Directions ▸
Only the pictures are to be left out, and the rest of the entries should be reproduced exactly.

Raw data ▸
━━━━━━━━━━━━━━━━
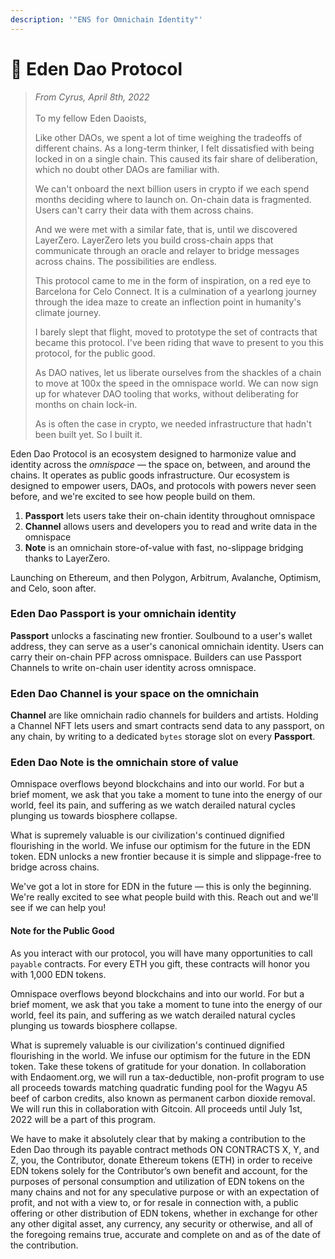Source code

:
 ```yaml
---
description: '"ENS for Omnichain Identity"'
---
```


# 🌟 Eden Dao Protocol

> _From Cyrus, April 8th, 2022_\
> \
> To my fellow Eden Daoists,
>
>
>
> Like other DAOs, we spent a lot of time weighing the tradeoffs of different chains. As a long-term thinker, I felt dissatisfied with being locked in on a single chain. This caused its fair share of deliberation, which no doubt other DAOs are familiar with.&#x20;
>
> We can't onboard the next billion users in crypto if we each spend months deciding where to launch on. On-chain data is fragmented. Users can't carry their data with them across chains.&#x20;
>
> And we were met with a similar fate, that is, until we discovered LayerZero. LayerZero lets you build cross-chain apps that communicate through an oracle and relayer to bridge messages across chains. The possibilities are endless.
>
> This protocol came to me in the form of inspiration, on a red eye to Barcelona for Celo Connect. It is a culmination of a yearlong journey through the idea maze to create an inflection point in humanity's climate journey.&#x20;
>
> I barely slept that flight, moved to prototype the set of contracts that became this protocol. I've been riding that wave to present to you this protocol, for the public good.
>
> As DAO natives, let us liberate ourselves from the shackles of a chain to move at 100x the speed in the omnispace world. We can now sign up for whatever DAO tooling that works, without deliberating for months on chain lock-in.&#x20;
>
> As is often the case in crypto, we needed infrastructure that hadn't been built yet. So I built it.

Eden Dao Protocol is an ecosystem designed to harmonize value and identity across the _omnispace_ — the space on, between, and around the chains. It operates as public goods infrastructure. Our ecosystem is designed to empower users, DAOs, and protocols with powers never seen before, and we're excited to see how people build on them.&#x20;

1. **Passport** lets users take their on-chain identity throughout omnispace
2. **Channel** allows users and developers you to read and write data in the omnispace
3. **Note** is an omnichain store-of-value with fast, no-slippage bridging thanks to LayerZero.

Launching on Ethereum, and then Polygon, Arbitrum, Avalanche, Optimism, and Celo, soon after.

### Eden Dao **Passport** is your omnichain identity

**Passport** unlocks a fascinating new frontier. Soulbound to a user's wallet address, they can serve as a user's canonical omnichain identity. Users can carry their on-chain PFP across omnispace.  Builders can use Passport Channels to write on-chain user identity across omnispace.

### Eden Dao **Channel is your space** on the omnichain

**Channel** are like omnichain radio channels for builders and artists. Holding a Channel NFT lets users and smart contracts send data to any passport, on any chain, by writing to a dedicated `bytes` storage slot on every **Passport**.

### Eden Dao **Note** is the omnichain store of value

Omnispace overflows beyond blockchains and into our world. For but a brief moment, we ask that you take a moment to tune into the energy of our world, feel its pain, and suffering as we watch derailed natural cycles plunging us towards biosphere collapse.

What is supremely valuable is our civilization's continued dignified flourishing in the world. We infuse our optimism for the future in the EDN token. EDN unlocks a new frontier because it is simple and slippage-free to bridge across chains.&#x20;

We've got a lot in store for EDN in the future — this is only the beginning. We're really excited to see what people build with this. Reach out and we'll see if we can help you!&#x20;

#### Note for the Public Good

As you interact with our protocol, you will have many opportunities to call `payable` contracts. For every ETH you gift, these contracts will honor you with 1,000 EDN tokens.

Omnispace overflows beyond blockchains and into our world. For but a brief moment, we ask that you take a moment to tune into the energy of our world, feel its pain, and suffering as we watch derailed natural cycles plunging us towards biosphere collapse.

What is supremely valuable is our civilization's continued dignified flourishing in the world. We infuse our optimism for the future in the EDN token. Take these tokens of gratitude for your donation. In collaboration with Endaoment.org, we will run a tax-deductible, non-profit program to use all proceeds towards matching quadratic funding pool for the Wagyu A5 beef of carbon credits, also known as permanent carbon dioxide removal. We will run this in collaboration with Gitcoin. All proceeds until July 1st, 2022 will be a part of this program.

We have to make it absolutely clear that by making a contribution to the Eden Dao through its payable contract methods ON CONTRACTS X, Y, and Z, you, the Contributor, donate Ethereum tokens (ETH) in order to receive EDN tokens solely for the Contributor’s own benefit and account, for the purposes of personal consumption and utilization of EDN tokens on the many chains and not for any speculative purpose or with an expectation of profit, and not with a view to, or for resale in connection with, a public offering or other distribution of EDN tokens, whether in exchange for other any other digital asset, any currency, any security or otherwise, and all of the foregoing remains true, accurate and complete on and as of the date of the contribution.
━━━━━━━━━━━━━━━━
Solution to this exercise ▸
Source code

:
 ```yaml
---
description: '"ENS for Omnichain Identity"'
---
```


# 🌟 Eden Dao Protocol

> _From Cyrus, April 8th, 2022_\
> \
> To my fellow Eden Daoists,
>
>
>
> Like other DAOs, we spent a lot of time weighing the tradeoffs of different chains. As a long-term thinker, I felt dissatisfied with being locked in on a single chain. This caused its fair share of deliberation, which no doubt other DAOs are familiar with.&#x20;
>
> We can't onboard the next billion users in crypto if we each spend months deciding where to launch on. On-chain data is fragmented. Users can't carry their data with them across chains.&#x20;
>
> And we were met with a similar fate, that is, until we discovered LayerZero. LayerZero lets you build cross-chain apps that communicate through an oracle and relayer to bridge messages across chains. The possibilities are endless.
>
> This protocol came to me in the form of inspiration, on a red eye to Barcelona for Celo Connect. It is a culmination of a yearlong journey through the idea maze to create an inflection point in humanity's climate journey.&#x20;
>
> I barely slept that flight, moved to prototype the set of contracts that became this protocol. I've been riding that wave to present to you this protocol, for the public good.
>
> As DAO natives, let us liberate ourselves from the shackles of a chain to move at 100x the speed in the omnispace world. We can now sign up for whatever DAO tooling that works, without deliberating for months on chain lock-in.&#x20;
>
> As is often the case in crypto, we needed infrastructure that hadn't been built yet. So I built it.

Eden Dao Protocol is an ecosystem designed to harmonize value and identity across the _omnispace_ — the space on, between, and around the chains. It operates as public goods infrastructure. Our ecosystem is designed to empower users, DAOs, and protocols with powers never seen before, and we're excited to see how people build on them.&#x20;

1. **Passport** lets users take their on-chain identity throughout omnispace
2. **Channel** allows users and developers you to read and write data in the omnispace
3. **Note** is an omnichain store-of-value with fast, no-slippage bridging thanks to LayerZero.

Launching on Ethereum, and then Polygon, Arbitrum, Avalanche, Optimism, and Celo, soon after.

### Eden Dao **Passport** is your omnichain identity

**Passport** unlocks a fascinating new frontier. Soulbound to a user's wallet address, they can serve as a user's canonical omnichain identity. Users can carry their on-chain PFP across omnispace.  Builders can use Passport Channels to write on-chain user identity across omnispace.

### Eden Dao **Channel is your space** on the omnichain

**Channel** are like omnichain radio channels for builders and artists. Holding a Channel NFT lets users and smart contracts send data to any passport, on any chain, by writing to a dedicated `bytes` storage slot on every **Passport**.

### Eden Dao **Note** is the omnichain store of value

Omnispace overflows beyond blockchains and into our world. For but a brief moment, we ask that you take a moment to tune into the energy of our world, feel its pain, and suffering as we watch derailed natural cycles plunging us towards biosphere collapse.

What is supremely valuable is our civilization's continued dignified flourishing in the world. We infuse our optimism for the future in the EDN token. EDN unlocks a new frontier because it is simple and slippage-free to bridge across chains.&#x20;

We've got a lot in store for EDN in the future — this is only the beginning. We're really excited to see what people build with this. Reach out and we'll see if we can help you!&#x20;

#### Note for the Public Good

As you interact with our protocol, you will have many opportunities to call `payable` contracts. For every ETH you gift, these contracts will honor you with 1,000 EDN tokens.

Omnispace overflows beyond blockchains and into our world. For but a brief moment, we ask that you take a moment to tune into the energy of our world, feel its pain, and suffering as we watch derailed natural cycles plunging us towards biosphere collapse.

What is supremely valuable is our civilization's continued dignified flourishing in the world. We infuse our optimism for the future in the EDN token. Take these tokens of gratitude for your donation. In collaboration with Endaoment.org, we will run a tax-deductible, non-profit program to use all proceeds towards matching quadratic funding pool for the Wagyu A5 beef of carbon credits, also known as permanent carbon dioxide removal. We will run this in collaboration with Gitcoin. All proceeds until July 1st, 2022 will be a part of this program.

We have to make it absolutely clear that by making a contribution to the Eden Dao through its payable contract methods ON CONTRACTS X, Y, and Z, you, the Contributor, donate Ethereum tokens (ETH) in order to receive EDN tokens solely for the Contributor’s own benefit and account, for the purposes of personal consumption and utilization of EDN tokens on the many chains and not for any speculative purpose or with an expectation of profit, and not with a view to, or for resale in connection with, a public offering or other distribution of EDN tokens, whether in exchange for other any other digital asset, any currency, any security or otherwise, and all of the foregoing remains true, accurate and complete on and as of the date of the contribution.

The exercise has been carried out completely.